Kaylie, former chairperson of CHCCS’s Special Needs Advisory Council, said she has always been interested in public education.
“I’m someone who believes that if you want something to be better, you should put in the work,” Kaylie said.
In the November 2020 election, Amy Fowler was elected to the Orange County Board of County Commissioners, leaving her seat on the CHCCS Board of Education empty.
Jeff Nash, public information officer for CHCCS, said in the case of a board vacancy, board members can choose to fill the position by appointing someone or leave it unfilled.
Nash said the remaining six board members created an application process open to anyone in the community. Over 20 people applied, but only 12 were invited to have a public interview with the board.

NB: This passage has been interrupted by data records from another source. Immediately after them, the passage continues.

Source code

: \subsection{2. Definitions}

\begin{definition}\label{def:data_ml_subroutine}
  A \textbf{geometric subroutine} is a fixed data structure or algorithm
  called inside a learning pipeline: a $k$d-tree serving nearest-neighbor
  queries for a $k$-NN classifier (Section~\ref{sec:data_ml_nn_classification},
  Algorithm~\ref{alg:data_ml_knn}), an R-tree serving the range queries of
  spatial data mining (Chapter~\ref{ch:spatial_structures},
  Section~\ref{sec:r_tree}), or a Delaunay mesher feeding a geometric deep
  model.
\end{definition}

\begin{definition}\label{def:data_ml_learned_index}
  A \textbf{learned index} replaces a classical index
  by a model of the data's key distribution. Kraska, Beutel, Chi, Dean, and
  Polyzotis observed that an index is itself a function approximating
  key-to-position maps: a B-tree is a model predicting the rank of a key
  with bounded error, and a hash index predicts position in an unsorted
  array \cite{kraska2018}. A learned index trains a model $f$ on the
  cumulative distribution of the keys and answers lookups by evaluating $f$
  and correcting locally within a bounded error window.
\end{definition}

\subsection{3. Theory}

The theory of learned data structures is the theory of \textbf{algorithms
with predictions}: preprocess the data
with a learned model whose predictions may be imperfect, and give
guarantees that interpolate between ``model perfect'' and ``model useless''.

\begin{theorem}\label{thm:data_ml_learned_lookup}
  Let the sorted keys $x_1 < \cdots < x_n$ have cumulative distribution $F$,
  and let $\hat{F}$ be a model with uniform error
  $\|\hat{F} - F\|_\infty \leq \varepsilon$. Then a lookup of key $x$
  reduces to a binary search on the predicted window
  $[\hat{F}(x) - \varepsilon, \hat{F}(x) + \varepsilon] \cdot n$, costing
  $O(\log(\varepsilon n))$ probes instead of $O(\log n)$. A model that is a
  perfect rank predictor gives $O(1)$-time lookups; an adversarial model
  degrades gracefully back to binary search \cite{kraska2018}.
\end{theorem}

Once narrowed down to two applicants, Kaylie and Carmen Huerta-Bapat, a global studies professor at UNC, the board voted three times — each ending in a tie. Chairperson Jillian La Serna suggested a coin flip, and four board members approved the motion, with members Joal Broun and Mary Ann Wolf voting no.
"I am struggling with a coin flip, I don't have a better suggestion, but I am struggling with it," Wolf said at the meeting.
Nash said the board felt the two remaining candidates who kept receiving tied votes were equally qualified.
"Very strong candidates lead to a situation where it's very hard to select," La Serna said at the meeting.
The Special Needs Advisory Council’s current chairperson, Lindsay Bedford, said the council is a group that helps parents, district and school staff work collaboratively on the improvement of the quality of education for students with special needs in the district.
Kaylie is a mother of a special needs student in a Chapel Hill-Carrboro City School, and the council president of PTA.
“My older son is on the autistic spectrum,” Kaylie said. “When we first moved to Chapel Hill, he was entering kindergarten and he did not have the best entry experience.”
Because of her role as former SNAC chair and a member of the PTA, Kaylie was already acquainted with the board, Nash said.
Kaylie said she looks forward to her formal swearing-in on March 4, when she becomes an official member of the board, so she can get to work on her goals for the district. Her goals include improving the safety of students as they go back to in-person schooling, increasing equity within the district and encouraging greater community involvement.
“Public education did not create the opportunity gap and it cannot fix the opportunity gap alone,” Kaylie said. “We need other parts of the community to step up. It hurts me to see it blamed for the failure I don’t think are really the failures of public education but of society overall.”